Fonte: Francisco Martins Rodrigues - Escritos de uma vida
Transcrição: Ana Barradas
HTML: Fernando Araújo.
Direitos de Reprodução: licenciado sob uma Licença Creative Commons.
Depois de uma primeira fase, em que nos concentrámos no trabalho ideológico e falhámos no projecto paralelo de uma corrente sindical em torno da “Tribuna Operária”, e de uma segunda fase (o último ano), em que fomos forçados a fechar-nos na empresa, as nossas forças encontram-se muito desgastadas.
Chegámos a um ponto em que a maioria dos camaradas está desmobilizada e descrente, a nossa ligação ao movimento operário é quase nula e, por falta de vida política, começam a faltar ideias novas para a redacção da PO. A nossa continuidade como grupo político parece duvidosa.
Há contudo condições para uma viragem:
A situação política também está a mudar. Depois da vitória esmagadora do PSD nas eleições, as ilusões da prosperidade com a direita e com a CEE desfazem-se; houve uma greve geral que obrigou a adiar o pacote laboral; a crise do PCP, em desenvolvimento constante, se está a ser capitalizada pelo PS, não deixa de abrir espaços novos para a disputa do movimento operário. Os campos políticos entraram em movimento e permitem novas partilhas de influências; com o escorregar do PCP para a direita e com o cretinismo oportunista da PC(R) e do PSR, pode criar-se uma situação favorável à implantação de uma esquerda revolucionária, mesmo que muito minoritária, mas que sirva de pólo para o futuro.
O problema é: o que vamos nós fazer para isso?
A PO foi desde início pensada como uma fórmula de compromisso entre a agitação e a propaganda, capaz de animar uma corrente de ideias comunistas e uma reanimação da vanguarda operária, mas não o conseguiu. Mesmo os operários politizados consideram-na demasiado “intelectual”. Tentámos resolver este problema com a edição da “Tribuna Operária” mas verificámos que era superior às nossas forças. Temos que procurar uma solução em que a revista e o trabalho operário se fundam e se ajudem mutuamente em vez de se contraporem.
Daqui surgiu a ideia da nova série da PO: passar de revista ideológica de crítica marxista, dirigida sobretudo a intelectuais, para uma revista-jornal, mais dirigida aos operários de vanguarda. Não temos ilusões de poder começar dum dia para o outro a fazer uma revista muito melhor, porque as nossas forças são limitadas. Trata-se de adaptar melhor a revista que fazemos aos operários: mais comentários curtos e polémicos, mais denúncias sobre as empresas, compressão do palavreado, preço mais baixo, apresentação mais atraente, mais ligeira.
Põe-se naturalmente a questão: e que fazemos dos grandes problemas teóricos e ideológicos necessários ao renascimento do marxismo e que até agora só aflorámos num ou noutro aspecto?
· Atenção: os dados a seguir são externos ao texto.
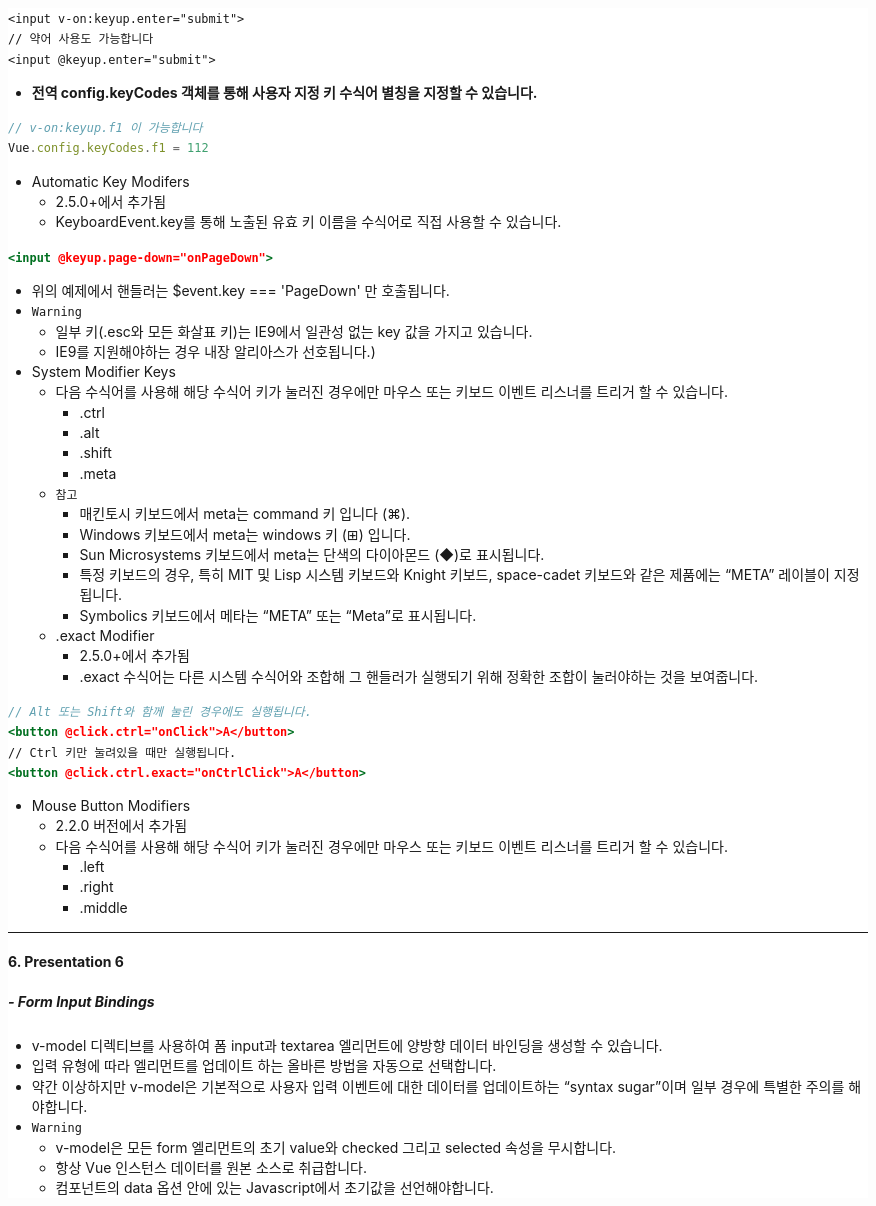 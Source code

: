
 ```jsx}
<input v-on:keyup.enter="submit">
// 약어 사용도 가능합니다
<input @keyup.enter="submit">
```

- **전역 config.keyCodes 객체를 통해 사용자 지정 키 수식어 별칭을 지정할 수 있습니다.**

```jsx
// v-on:keyup.f1 이 가능합니다
Vue.config.keyCodes.f1 = 112
```

  - Automatic Key Modifers
    - 2.5.0+에서 추가됨
    - KeyboardEvent.key를 통해 노출된 유효 키 이름을 수식어로 직접 사용할 수 있습니다.

```jsx
<input @keyup.page-down="onPageDown">
```

  - 위의 예제에서 핸들러는 $event.key === 'PageDown' 만 호출됩니다.
  - `Warning`
    - 일부 키(.esc와 모든 화살표 키)는 IE9에서 일관성 없는 key 값을 가지고 있습니다.
    - IE9를 지원해야하는 경우 내장 알리아스가 선호됩니다.)
  - System Modifier Keys
    - 다음 수식어를 사용해 해당 수식어 키가 눌러진 경우에만 마우스 또는 키보드 이벤트 리스너를 트리거 할 수 있습니다.
      - .ctrl
      - .alt
      - .shift
      - .meta
    - `참고`
      - 매킨토시 키보드에서 meta는 command 키 입니다 (⌘).
      - Windows 키보드에서 meta는 windows 키 (⊞) 입니다.
      - Sun Microsystems 키보드에서 meta는 단색의 다이아몬드 (◆)로 표시됩니다.
      - 특정 키보드의 경우, 특히 MIT 및 Lisp 시스템 키보드와 Knight 키보드, space-cadet 키보드와 같은 제품에는 “META” 레이블이 지정됩니다.
      - Symbolics 키보드에서 메타는 “META” 또는 “Meta”로 표시됩니다.
    - .exact Modifier
      - 2.5.0+에서 추가됨
      - .exact 수식어는 다른 시스템 수식어와 조합해 그 핸들러가 실행되기 위해 정확한 조합이 눌러야하는 것을 보여줍니다.

```jsx
// Alt 또는 Shift와 함께 눌린 경우에도 실행됩니다.
<button @click.ctrl="onClick">A</button>
// Ctrl 키만 눌려있을 때만 실행됩니다.
<button @click.ctrl.exact="onCtrlClick">A</button>
```

  - Mouse Button Modifiers
    - 2.2.0 버전에서 추가됨
    - 다음 수식어를 사용해 해당 수식어 키가 눌러진 경우에만 마우스 또는 키보드 이벤트 리스너를 트리거 할 수 있습니다.
      - .left
      - .right
      - .middle

---
#### 6. Presentation 6
##### - Form Input Bindings
- v-model 디렉티브를 사용하여 폼 input과 textarea 엘리먼트에 양방향 데이터 바인딩을 생성할 수 있습니다.
- 입력 유형에 따라 엘리먼트를 업데이트 하는 올바른 방법을 자동으로 선택합니다.
- 약간 이상하지만 v-model은 기본적으로 사용자 입력 이벤트에 대한 데이터를 업데이트하는 “syntax sugar”이며 일부 경우에 특별한 주의를 해야합니다.
- `Warning`
  - v-model은 모든 form 엘리먼트의 초기 value와 checked 그리고 selected 속성을 무시합니다.
  - 항상 Vue 인스턴스 데이터를 원본 소스로 취급합니다.
  - 컴포넌트의 data 옵션 안에 있는 Javascript에서 초기값을 선언해야합니다.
A resposta que vemos para esta pergunta é esta: mesmo que tenhamos que marcar passo durante algum tempo nessas questões, não podemos hesitar em fazê-lo porque ligarmo-nos à luta política e económica é a condição para nos mantermos vivos. Só se sairmos do estreito círculo que somos actualmente e nos revitalizarmos na acção política poderemos amanhã desdobrar o nosso trabalho numa revista teórica e num jornal político.
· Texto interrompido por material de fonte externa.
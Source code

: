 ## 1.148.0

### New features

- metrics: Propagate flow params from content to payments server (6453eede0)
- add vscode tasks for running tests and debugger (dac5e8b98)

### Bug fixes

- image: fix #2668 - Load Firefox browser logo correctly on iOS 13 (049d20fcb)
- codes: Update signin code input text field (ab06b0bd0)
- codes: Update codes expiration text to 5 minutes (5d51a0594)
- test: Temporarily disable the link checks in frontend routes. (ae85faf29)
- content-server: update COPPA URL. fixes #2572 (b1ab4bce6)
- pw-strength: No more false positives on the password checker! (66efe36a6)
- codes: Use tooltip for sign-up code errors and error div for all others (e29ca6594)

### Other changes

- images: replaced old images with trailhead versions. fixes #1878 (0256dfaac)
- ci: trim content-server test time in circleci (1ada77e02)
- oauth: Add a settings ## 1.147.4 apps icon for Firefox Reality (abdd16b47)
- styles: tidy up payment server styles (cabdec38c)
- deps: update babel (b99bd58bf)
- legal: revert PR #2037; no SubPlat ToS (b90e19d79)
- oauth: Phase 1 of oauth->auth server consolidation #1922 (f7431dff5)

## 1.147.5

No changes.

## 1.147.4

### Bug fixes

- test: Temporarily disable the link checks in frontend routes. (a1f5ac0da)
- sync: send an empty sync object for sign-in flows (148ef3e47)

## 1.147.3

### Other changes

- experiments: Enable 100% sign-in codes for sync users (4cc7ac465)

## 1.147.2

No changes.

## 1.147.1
De qualquer maneira, a proposta não é passar a uma PO meramente agitativa. Conservaremos uma secção de artigos de fundo. Apresentamos em anexo a maquete da nova PO.
Este novo tipo de revista só pode ser feito se a redacção sair do gabinete. E preciso um contacto permanente com operários, não só para colher informações e cartas das empresas, mas para saber melhor de problemas políticos a que é preciso dar resposta.
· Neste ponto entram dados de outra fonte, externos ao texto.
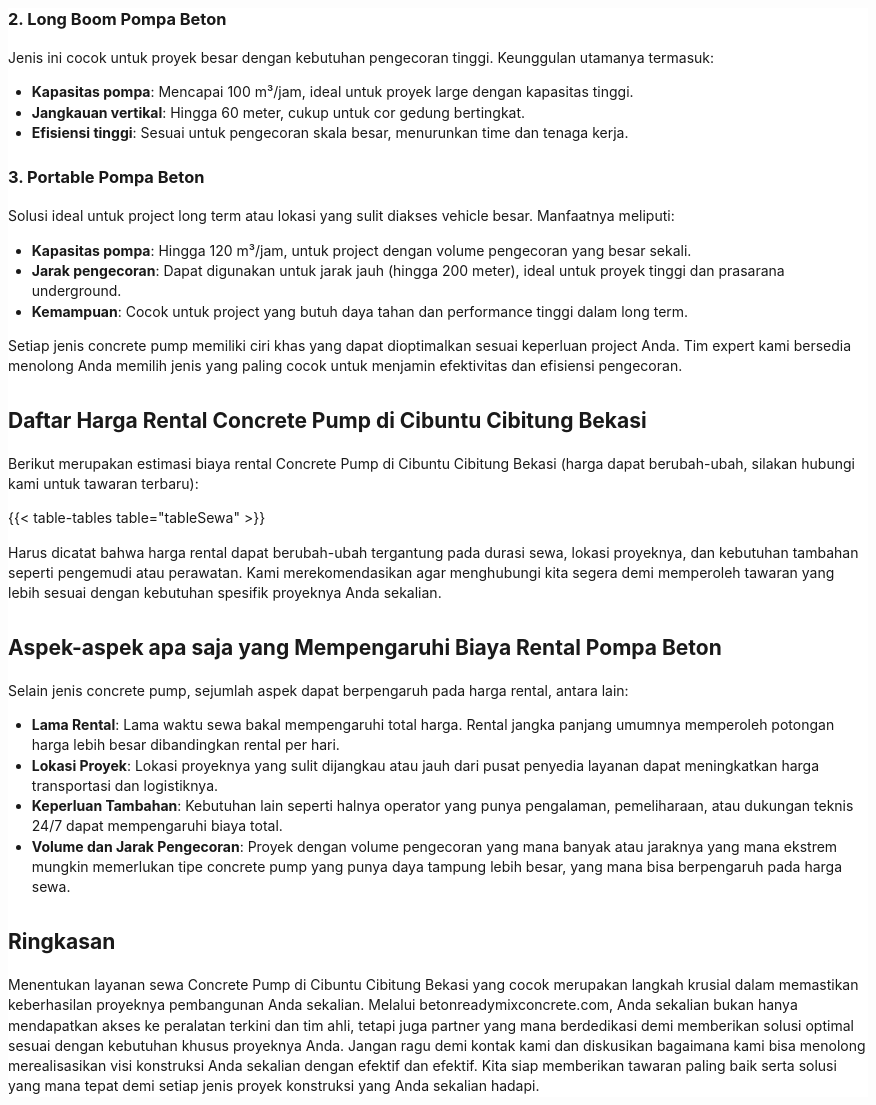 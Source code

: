 ### 2\. Long Boom Pompa Beton

Jenis ini cocok untuk proyek besar dengan kebutuhan pengecoran tinggi. Keunggulan utamanya termasuk:

- **Kapasitas pompa**: Mencapai 100 m³/jam, ideal untuk proyek large dengan kapasitas tinggi.
- **Jangkauan vertikal**: Hingga 60 meter, cukup untuk cor gedung bertingkat.
- **Efisiensi tinggi**: Sesuai untuk pengecoran skala besar, menurunkan time dan tenaga kerja.

### 3\. Portable Pompa Beton

Solusi ideal untuk project long term atau lokasi yang sulit diakses vehicle besar. Manfaatnya meliputi:

- **Kapasitas pompa**: Hingga 120 m³/jam, untuk project dengan volume pengecoran yang besar sekali.
- **Jarak pengecoran**: Dapat digunakan untuk jarak jauh (hingga 200 meter), ideal untuk proyek tinggi dan prasarana underground.
- **Kemampuan**: Cocok untuk project yang butuh daya tahan dan performance tinggi dalam long term.

Setiap jenis concrete pump memiliki ciri khas yang dapat dioptimalkan sesuai keperluan project Anda. Tim expert kami bersedia menolong Anda memilih jenis yang paling cocok untuk menjamin efektivitas dan efisiensi pengecoran.

## Daftar Harga Rental Concrete Pump di Cibuntu Cibitung Bekasi

Berikut merupakan estimasi biaya rental Concrete Pump di Cibuntu Cibitung Bekasi (harga dapat berubah-ubah, silakan hubungi kami untuk tawaran terbaru):

{{< table-tables table="tableSewa" >}}

Harus dicatat bahwa harga rental dapat berubah-ubah tergantung pada durasi sewa, lokasi proyeknya, dan kebutuhan tambahan seperti pengemudi atau perawatan. Kami merekomendasikan agar menghubungi kita segera demi memperoleh tawaran yang lebih sesuai dengan kebutuhan spesifik proyeknya Anda sekalian.

## Aspek-aspek apa saja yang Mempengaruhi Biaya Rental Pompa Beton

Selain jenis concrete pump, sejumlah aspek dapat berpengaruh pada harga rental, antara lain:

- **Lama Rental**: Lama waktu sewa bakal mempengaruhi total harga. Rental jangka panjang umumnya memperoleh potongan harga lebih besar dibandingkan rental per hari.
- **Lokasi Proyek**: Lokasi proyeknya yang sulit dijangkau atau jauh dari pusat penyedia layanan dapat meningkatkan harga transportasi dan logistiknya.
- **Keperluan Tambahan**: Kebutuhan lain seperti halnya operator yang punya pengalaman, pemeliharaan, atau dukungan teknis 24/7 dapat mempengaruhi biaya total.
- **Volume dan Jarak Pengecoran**: Proyek dengan volume pengecoran yang mana banyak atau jaraknya yang mana ekstrem mungkin memerlukan tipe concrete pump yang punya daya tampung lebih besar, yang mana bisa berpengaruh pada harga sewa.

## Ringkasan

Menentukan layanan sewa Concrete Pump di Cibuntu Cibitung Bekasi yang cocok merupakan langkah krusial dalam memastikan keberhasilan proyeknya pembangunan Anda sekalian. Melalui betonreadymixconcrete.com, Anda sekalian bukan hanya mendapatkan akses ke peralatan terkini dan tim ahli, tetapi juga partner yang mana berdedikasi demi memberikan solusi optimal sesuai dengan kebutuhan khusus proyeknya Anda. Jangan ragu demi kontak kami dan diskusikan bagaimana kami bisa menolong merealisasikan visi konstruksi Anda sekalian dengan efektif dan efektif. Kita siap memberikan tawaran paling baik serta solusi yang mana tepat demi setiap jenis proyek konstruksi yang Anda sekalian hadapi.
A passagem à 2ª série deveria servir para actualizar o comité de redacção. 0 actual é teoricamente numeroso mas na prática está muito reduzido. Para além disso, tem havido uma degradação crescente e falta de seriedade de vários camaradas quanto aos compromissos assumidos. Deveriam eliminar-se os nomes dos que abandonaram a redacção e esclarecer com vários outros se renovam ou não o compromisso de membros da redacção.
Para melhor funcionamento, deveria haver um comité restrito de 4 responsáveis de secções:
Este comité de 4 deveria reunir semanalmente, aprovar materiais, etc. 0 colectivo de redacção reuniria mensalmente, para programar cada número e debater os artigos principais.
A passagem à nova série exige um esforço renovado de venda nas empresas, em que teremos que empenhar todos os membros da OCPO e uma rede de amigos. Algumas medidas previstas:
O nosso fracasso no trabalho operário não pode ser só atribuído ao facto de o modelo da PO não lhe estar adaptado, nem à ambição demasiada do projecto “Tribuna Operária” que não tivemos força para sustentar. Houve uma fuga ao trabalho prático de apoio à luta nas empresas, encoberta sob grandes polémicas em torno da crise do movimento e da cisão sindical, planos irrealistas de criar uma rede de ligações à escala nacional, etc. As ligações concretas de que dispúnhamos à partida e que deveriam ser o eixo do nosso esforço têm sido desprezadas e ou se perderam ou vegetam. Não houve empenhamento para acompanhar pontas operárias porque eram débeis e não se exploraram outras novas. Pomos incapazes de editar folhas de empresa.
Este nosso desprezo pelo trabalho operário não nos permitiu beliscar sequer a direcção do PCP sobre o movimento; não “roubámos” influência ao PC(R), apesar da sua crise; e tem permitido aos grupos trotskistas manterem e até ampliarem ligações de empresa que devíamos ter ganho para nós. (…)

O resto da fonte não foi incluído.